What to produce
Down to the final line, return the records unchanged.

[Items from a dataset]
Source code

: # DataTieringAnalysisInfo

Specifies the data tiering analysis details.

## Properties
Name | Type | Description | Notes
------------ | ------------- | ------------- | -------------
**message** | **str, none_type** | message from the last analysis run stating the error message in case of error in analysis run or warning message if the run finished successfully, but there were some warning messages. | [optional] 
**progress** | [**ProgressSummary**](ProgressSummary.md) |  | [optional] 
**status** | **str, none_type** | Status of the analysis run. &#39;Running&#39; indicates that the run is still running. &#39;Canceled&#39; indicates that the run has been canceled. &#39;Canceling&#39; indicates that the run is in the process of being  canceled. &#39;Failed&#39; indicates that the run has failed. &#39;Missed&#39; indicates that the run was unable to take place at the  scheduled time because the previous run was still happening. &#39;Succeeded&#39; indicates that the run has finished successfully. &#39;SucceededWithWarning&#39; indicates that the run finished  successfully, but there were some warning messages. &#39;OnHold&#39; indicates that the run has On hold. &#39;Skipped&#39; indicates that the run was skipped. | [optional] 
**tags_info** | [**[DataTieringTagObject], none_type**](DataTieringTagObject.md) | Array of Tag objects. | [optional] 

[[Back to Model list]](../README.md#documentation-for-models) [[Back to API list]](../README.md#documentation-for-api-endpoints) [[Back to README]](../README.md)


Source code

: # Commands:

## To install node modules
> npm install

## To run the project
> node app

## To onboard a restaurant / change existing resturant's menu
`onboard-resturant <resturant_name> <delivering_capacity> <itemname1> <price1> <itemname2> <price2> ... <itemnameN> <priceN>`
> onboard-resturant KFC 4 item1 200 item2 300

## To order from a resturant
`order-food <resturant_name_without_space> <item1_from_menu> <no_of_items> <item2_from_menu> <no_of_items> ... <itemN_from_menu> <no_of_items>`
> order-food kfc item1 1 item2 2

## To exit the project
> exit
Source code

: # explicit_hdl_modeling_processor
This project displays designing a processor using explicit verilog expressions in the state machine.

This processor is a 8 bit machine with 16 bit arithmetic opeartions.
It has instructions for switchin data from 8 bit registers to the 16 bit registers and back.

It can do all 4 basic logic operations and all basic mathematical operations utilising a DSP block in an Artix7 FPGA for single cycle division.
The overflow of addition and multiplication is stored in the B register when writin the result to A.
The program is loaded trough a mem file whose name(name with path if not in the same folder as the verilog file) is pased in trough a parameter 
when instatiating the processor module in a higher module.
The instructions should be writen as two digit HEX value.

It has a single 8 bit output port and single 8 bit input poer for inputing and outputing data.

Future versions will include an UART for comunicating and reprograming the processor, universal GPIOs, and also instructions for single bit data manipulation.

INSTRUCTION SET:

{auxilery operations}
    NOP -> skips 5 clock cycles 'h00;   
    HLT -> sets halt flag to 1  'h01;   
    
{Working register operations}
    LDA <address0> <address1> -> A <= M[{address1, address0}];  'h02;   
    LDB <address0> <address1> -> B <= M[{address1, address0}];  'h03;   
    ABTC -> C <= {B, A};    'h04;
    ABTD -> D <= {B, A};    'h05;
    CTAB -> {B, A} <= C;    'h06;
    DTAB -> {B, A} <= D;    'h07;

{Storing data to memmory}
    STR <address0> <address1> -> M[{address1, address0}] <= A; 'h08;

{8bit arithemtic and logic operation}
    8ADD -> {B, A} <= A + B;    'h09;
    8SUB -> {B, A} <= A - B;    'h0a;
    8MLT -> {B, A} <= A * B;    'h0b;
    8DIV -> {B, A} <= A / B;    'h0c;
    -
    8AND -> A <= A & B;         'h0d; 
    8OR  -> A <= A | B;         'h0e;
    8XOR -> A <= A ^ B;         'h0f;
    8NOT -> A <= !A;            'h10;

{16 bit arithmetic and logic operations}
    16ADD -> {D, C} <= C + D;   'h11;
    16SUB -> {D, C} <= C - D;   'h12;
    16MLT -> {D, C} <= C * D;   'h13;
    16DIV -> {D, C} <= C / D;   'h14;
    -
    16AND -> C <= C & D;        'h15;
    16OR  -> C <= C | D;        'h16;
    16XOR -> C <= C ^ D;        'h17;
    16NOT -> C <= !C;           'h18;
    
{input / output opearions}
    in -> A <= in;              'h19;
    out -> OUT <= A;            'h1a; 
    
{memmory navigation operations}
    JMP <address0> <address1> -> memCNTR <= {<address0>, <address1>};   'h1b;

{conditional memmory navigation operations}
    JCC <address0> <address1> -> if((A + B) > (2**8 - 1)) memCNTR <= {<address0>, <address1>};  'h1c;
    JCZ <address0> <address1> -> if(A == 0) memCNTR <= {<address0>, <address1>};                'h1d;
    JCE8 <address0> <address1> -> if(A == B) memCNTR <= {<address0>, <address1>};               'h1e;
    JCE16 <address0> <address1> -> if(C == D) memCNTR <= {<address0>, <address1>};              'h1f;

Answer section
Source code

: # DataTieringAnalysisInfo

Specifies the data tiering analysis details.

## Properties
Name | Type | Description | Notes
------------ | ------------- | ------------- | -------------
**message** | **str, none_type** | message from the last analysis run stating the error message in case of error in analysis run or warning message if the run finished successfully, but there were some warning messages. | [optional] 
**progress** | [**ProgressSummary**](ProgressSummary.md) |  | [optional] 
**status** | **str, none_type** | Status of the analysis run. &#39;Running&#39; indicates that the run is still running. &#39;Canceled&#39; indicates that the run has been canceled. &#39;Canceling&#39; indicates that the run is in the process of being  canceled. &#39;Failed&#39; indicates that the run has failed. &#39;Missed&#39; indicates that the run was unable to take place at the  scheduled time because the previous run was still happening. &#39;Succeeded&#39; indicates that the run has finished successfully. &#39;SucceededWithWarning&#39; indicates that the run finished  successfully, but there were some warning messages. &#39;OnHold&#39; indicates that the run has On hold. &#39;Skipped&#39; indicates that the run was skipped. | [optional] 
**tags_info** | [**[DataTieringTagObject], none_type**](DataTieringTagObject.md) | Array of Tag objects. | [optional] 

[[Back to Model list]](../README.md#documentation-for-models) [[Back to API list]](../README.md#documentation-for-api-endpoints) [[Back to README]](../README.md)


Source code

: # Commands:

## To install node modules
> npm install

## To run the project
> node app

## To onboard a restaurant / change existing resturant's menu
`onboard-resturant <resturant_name> <delivering_capacity> <itemname1> <price1> <itemname2> <price2> ... <itemnameN> <priceN>`
> onboard-resturant KFC 4 item1 200 item2 300

## To order from a resturant
`order-food <resturant_name_without_space> <item1_from_menu> <no_of_items> <item2_from_menu> <no_of_items> ... <itemN_from_menu> <no_of_items>`
> order-food kfc item1 1 item2 2

## To exit the project
> exit
Source code

: # explicit_hdl_modeling_processor
This project displays designing a processor using explicit verilog expressions in the state machine.

This processor is a 8 bit machine with 16 bit arithmetic opeartions.
It has instructions for switchin data from 8 bit registers to the 16 bit registers and back.

It can do all 4 basic logic operations and all basic mathematical operations utilising a DSP block in an Artix7 FPGA for single cycle division.
The overflow of addition and multiplication is stored in the B register when writin the result to A.
The program is loaded trough a mem file whose name(name with path if not in the same folder as the verilog file) is pased in trough a parameter 
when instatiating the processor module in a higher module.
The instructions should be writen as two digit HEX value.

It has a single 8 bit output port and single 8 bit input poer for inputing and outputing data.

Future versions will include an UART for comunicating and reprograming the processor, universal GPIOs, and also instructions for single bit data manipulation.

INSTRUCTION SET:

{auxilery operations}
    NOP -> skips 5 clock cycles 'h00;   
    HLT -> sets halt flag to 1  'h01;   
    
{Working register operations}
    LDA <address0> <address1> -> A <= M[{address1, address0}];  'h02;   
    LDB <address0> <address1> -> B <= M[{address1, address0}];  'h03;   
    ABTC -> C <= {B, A};    'h04;
    ABTD -> D <= {B, A};    'h05;
    CTAB -> {B, A} <= C;    'h06;
    DTAB -> {B, A} <= D;    'h07;

{Storing data to memmory}
    STR <address0> <address1> -> M[{address1, address0}] <= A; 'h08;

{8bit arithemtic and logic operation}
    8ADD -> {B, A} <= A + B;    'h09;
    8SUB -> {B, A} <= A - B;    'h0a;
    8MLT -> {B, A} <= A * B;    'h0b;
    8DIV -> {B, A} <= A / B;    'h0c;
    -
    8AND -> A <= A & B;         'h0d; 
    8OR  -> A <= A | B;         'h0e;
    8XOR -> A <= A ^ B;         'h0f;
    8NOT -> A <= !A;            'h10;

{16 bit arithmetic and logic operations}
    16ADD -> {D, C} <= C + D;   'h11;
    16SUB -> {D, C} <= C - D;   'h12;
    16MLT -> {D, C} <= C * D;   'h13;
    16DIV -> {D, C} <= C / D;   'h14;
    -
    16AND -> C <= C & D;        'h15;
    16OR  -> C <= C | D;        'h16;
    16XOR -> C <= C ^ D;        'h17;
    16NOT -> C <= !C;           'h18;
    
{input / output opearions}
    in -> A <= in;              'h19;
    out -> OUT <= A;            'h1a; 
    
{memmory navigation operations}
    JMP <address0> <address1> -> memCNTR <= {<address0>, <address1>};   'h1b;

{conditional memmory navigation operations}
    JCC <address0> <address1> -> if((A + B) > (2**8 - 1)) memCNTR <= {<address0>, <address1>};  'h1c;
    JCZ <address0> <address1> -> if(A == 0) memCNTR <= {<address0>, <address1>};                'h1d;
    JCE8 <address0> <address1> -> if(A == B) memCNTR <= {<address0>, <address1>};               'h1e;
    JCE16 <address0> <address1> -> if(C == D) memCNTR <= {<address0>, <address1>};              'h1f;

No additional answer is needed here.